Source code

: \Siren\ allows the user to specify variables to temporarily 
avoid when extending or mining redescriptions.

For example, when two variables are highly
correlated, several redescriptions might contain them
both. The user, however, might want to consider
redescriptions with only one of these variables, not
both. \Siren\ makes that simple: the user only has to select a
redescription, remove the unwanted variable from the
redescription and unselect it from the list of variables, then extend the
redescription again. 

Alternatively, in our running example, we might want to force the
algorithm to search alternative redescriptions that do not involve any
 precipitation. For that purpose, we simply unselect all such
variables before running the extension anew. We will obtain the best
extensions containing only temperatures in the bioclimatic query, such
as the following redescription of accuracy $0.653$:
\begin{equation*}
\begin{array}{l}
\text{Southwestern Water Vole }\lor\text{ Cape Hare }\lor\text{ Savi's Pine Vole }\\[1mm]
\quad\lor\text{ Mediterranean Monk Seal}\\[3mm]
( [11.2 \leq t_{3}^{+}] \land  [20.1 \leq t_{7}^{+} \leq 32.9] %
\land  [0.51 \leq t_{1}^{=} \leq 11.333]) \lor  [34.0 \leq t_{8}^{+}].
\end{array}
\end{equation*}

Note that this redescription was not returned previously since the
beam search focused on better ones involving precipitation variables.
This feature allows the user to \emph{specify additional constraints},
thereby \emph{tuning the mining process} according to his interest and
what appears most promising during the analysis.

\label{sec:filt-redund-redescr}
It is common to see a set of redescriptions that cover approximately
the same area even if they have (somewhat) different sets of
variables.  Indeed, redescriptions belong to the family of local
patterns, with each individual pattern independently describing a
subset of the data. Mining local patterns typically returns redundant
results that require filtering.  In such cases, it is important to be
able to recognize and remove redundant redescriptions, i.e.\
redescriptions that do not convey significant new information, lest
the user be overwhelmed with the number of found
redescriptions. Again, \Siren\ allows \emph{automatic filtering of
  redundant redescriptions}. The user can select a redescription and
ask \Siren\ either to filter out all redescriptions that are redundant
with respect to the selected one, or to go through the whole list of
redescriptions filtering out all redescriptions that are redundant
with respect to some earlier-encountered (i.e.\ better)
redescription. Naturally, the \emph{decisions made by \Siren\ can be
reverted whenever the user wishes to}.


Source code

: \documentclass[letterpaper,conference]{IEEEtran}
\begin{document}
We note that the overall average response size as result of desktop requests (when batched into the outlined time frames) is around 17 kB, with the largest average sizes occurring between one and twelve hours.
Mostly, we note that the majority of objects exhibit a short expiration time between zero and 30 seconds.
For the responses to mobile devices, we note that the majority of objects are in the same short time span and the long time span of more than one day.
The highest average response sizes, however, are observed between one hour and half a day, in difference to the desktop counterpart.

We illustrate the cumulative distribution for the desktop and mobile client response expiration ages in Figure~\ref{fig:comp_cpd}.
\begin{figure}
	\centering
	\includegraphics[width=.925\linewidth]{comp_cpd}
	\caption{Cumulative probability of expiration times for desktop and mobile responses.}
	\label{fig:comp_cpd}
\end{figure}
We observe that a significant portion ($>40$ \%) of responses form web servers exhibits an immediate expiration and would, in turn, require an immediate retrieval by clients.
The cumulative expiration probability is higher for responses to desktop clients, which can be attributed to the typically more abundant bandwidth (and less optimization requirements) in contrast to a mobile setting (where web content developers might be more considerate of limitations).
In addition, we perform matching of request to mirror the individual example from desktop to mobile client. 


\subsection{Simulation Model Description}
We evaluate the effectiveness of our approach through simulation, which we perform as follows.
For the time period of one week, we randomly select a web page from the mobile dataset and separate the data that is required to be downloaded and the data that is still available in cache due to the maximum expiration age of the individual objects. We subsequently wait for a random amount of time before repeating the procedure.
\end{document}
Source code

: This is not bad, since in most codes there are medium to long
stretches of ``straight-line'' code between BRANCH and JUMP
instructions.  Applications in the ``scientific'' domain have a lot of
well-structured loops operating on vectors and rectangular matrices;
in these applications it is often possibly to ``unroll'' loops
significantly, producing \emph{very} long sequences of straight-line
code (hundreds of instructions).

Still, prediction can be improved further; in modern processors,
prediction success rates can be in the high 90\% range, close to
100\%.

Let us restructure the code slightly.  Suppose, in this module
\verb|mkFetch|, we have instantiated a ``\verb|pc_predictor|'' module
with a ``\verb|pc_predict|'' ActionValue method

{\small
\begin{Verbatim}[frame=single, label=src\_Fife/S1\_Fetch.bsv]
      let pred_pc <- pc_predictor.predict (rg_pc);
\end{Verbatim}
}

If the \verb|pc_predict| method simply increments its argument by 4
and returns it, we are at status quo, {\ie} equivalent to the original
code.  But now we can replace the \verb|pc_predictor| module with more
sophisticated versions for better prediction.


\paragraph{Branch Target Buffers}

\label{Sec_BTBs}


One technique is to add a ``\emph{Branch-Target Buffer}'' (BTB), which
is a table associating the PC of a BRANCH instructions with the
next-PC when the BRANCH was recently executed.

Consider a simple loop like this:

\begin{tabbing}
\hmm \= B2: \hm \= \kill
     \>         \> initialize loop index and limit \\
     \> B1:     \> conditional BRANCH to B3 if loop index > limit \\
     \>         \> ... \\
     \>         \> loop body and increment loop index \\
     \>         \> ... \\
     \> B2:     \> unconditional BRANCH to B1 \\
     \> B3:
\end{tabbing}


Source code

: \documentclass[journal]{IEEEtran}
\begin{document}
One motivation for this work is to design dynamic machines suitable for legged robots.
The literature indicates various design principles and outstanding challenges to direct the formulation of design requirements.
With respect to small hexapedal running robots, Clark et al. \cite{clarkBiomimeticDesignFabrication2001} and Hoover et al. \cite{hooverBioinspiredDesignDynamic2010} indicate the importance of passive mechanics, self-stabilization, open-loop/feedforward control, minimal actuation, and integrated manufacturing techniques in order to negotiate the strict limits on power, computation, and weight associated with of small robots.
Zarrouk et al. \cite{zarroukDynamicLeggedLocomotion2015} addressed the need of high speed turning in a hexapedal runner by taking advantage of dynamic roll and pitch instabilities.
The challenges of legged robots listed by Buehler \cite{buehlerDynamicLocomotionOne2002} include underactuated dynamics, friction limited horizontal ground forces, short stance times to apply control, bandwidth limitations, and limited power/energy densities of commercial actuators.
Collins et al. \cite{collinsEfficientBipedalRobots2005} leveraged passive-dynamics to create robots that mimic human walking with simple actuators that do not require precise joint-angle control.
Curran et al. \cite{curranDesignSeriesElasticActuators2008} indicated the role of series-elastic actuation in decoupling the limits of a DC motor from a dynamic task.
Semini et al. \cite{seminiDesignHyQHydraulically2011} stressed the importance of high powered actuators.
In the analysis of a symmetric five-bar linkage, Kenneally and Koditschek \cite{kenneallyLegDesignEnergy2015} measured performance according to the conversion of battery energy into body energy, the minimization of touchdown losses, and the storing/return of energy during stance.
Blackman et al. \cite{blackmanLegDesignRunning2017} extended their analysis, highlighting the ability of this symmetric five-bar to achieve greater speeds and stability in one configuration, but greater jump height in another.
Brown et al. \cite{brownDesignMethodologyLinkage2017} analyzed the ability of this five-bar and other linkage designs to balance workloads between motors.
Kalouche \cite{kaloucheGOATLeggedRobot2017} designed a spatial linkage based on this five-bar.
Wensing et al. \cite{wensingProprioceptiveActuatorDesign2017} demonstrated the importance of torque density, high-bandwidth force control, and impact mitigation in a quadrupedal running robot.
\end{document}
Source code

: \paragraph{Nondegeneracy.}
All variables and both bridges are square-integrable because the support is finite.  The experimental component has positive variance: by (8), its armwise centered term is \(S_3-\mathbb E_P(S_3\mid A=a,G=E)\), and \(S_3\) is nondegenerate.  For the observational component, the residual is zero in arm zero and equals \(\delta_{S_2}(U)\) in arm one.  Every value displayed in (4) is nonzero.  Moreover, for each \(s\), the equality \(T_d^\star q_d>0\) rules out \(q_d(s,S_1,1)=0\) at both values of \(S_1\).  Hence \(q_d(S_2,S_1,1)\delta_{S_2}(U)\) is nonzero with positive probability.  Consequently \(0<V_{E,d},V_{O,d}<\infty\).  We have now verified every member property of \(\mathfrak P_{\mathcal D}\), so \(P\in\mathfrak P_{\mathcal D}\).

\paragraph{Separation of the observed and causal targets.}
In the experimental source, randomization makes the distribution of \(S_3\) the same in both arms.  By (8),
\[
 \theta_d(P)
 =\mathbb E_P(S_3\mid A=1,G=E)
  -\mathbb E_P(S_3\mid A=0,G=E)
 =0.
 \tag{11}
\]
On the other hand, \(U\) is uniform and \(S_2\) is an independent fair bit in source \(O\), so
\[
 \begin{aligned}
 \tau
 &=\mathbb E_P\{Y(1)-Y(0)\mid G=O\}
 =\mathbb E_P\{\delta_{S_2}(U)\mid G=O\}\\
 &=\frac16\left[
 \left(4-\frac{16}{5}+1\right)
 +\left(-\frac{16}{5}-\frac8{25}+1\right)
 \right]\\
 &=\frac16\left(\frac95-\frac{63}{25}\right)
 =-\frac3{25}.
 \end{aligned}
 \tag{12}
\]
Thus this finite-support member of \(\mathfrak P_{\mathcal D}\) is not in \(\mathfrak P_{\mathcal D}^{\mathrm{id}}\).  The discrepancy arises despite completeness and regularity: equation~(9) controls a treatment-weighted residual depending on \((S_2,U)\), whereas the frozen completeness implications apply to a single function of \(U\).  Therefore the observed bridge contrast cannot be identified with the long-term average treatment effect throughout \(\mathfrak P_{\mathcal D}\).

────────────────────────────────────────

> _TASK ITEM_
Search the data above for the string "however" and report each line that holds it.

> _EXERCISE RESPONSE_
both. The user, however, might want to consider
The highest average response sizes, however, are observed between one hour and half a day, in difference to the desktop counterpart.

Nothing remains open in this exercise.